Output range, inclusive: from the line containing "- IPv4, IPV6, IPX, OSPF, ICMP, IGMP" to the line containing "- Data Link(Layer". Restate those lines from the data below word for word and only those.

━━━━━ LISTED ENTRIES

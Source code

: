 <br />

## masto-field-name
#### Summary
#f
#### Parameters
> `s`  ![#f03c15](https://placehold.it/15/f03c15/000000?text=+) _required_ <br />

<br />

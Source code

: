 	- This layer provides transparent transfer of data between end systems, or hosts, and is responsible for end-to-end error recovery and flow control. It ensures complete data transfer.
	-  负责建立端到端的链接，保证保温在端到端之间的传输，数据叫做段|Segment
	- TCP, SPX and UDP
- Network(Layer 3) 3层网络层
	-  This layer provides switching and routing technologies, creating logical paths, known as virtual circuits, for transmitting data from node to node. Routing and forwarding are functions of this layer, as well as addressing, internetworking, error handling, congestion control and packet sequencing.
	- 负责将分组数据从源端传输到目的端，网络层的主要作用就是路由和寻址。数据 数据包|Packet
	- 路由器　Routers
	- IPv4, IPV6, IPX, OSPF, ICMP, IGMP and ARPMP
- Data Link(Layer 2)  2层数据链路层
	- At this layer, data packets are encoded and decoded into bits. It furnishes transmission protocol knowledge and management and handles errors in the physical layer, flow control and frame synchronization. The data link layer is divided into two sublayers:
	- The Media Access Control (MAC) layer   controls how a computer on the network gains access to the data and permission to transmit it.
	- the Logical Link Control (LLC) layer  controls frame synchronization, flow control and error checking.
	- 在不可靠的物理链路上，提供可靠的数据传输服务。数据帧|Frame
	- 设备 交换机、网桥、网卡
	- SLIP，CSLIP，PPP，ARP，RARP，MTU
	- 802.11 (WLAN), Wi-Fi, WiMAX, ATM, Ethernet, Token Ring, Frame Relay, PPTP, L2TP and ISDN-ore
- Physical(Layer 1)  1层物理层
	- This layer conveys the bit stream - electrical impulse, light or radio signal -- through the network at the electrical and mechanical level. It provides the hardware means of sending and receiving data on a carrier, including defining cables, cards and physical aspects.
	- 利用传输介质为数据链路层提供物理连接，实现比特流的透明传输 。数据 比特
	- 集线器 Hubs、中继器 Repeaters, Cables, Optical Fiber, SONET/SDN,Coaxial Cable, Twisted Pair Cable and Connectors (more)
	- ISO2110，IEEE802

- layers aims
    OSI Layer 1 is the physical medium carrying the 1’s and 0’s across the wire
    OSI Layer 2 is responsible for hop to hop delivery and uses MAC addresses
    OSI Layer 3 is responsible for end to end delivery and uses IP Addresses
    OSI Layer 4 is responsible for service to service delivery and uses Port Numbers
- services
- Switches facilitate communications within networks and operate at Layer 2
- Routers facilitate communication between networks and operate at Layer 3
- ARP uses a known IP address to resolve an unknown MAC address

━━━━━━━━━━

§ ANSWER TO THE EXERCISE:
	- IPv4, IPV6, IPX, OSPF, ICMP, IGMP and ARPMP
- Data Link(Layer 2)  2层数据链路层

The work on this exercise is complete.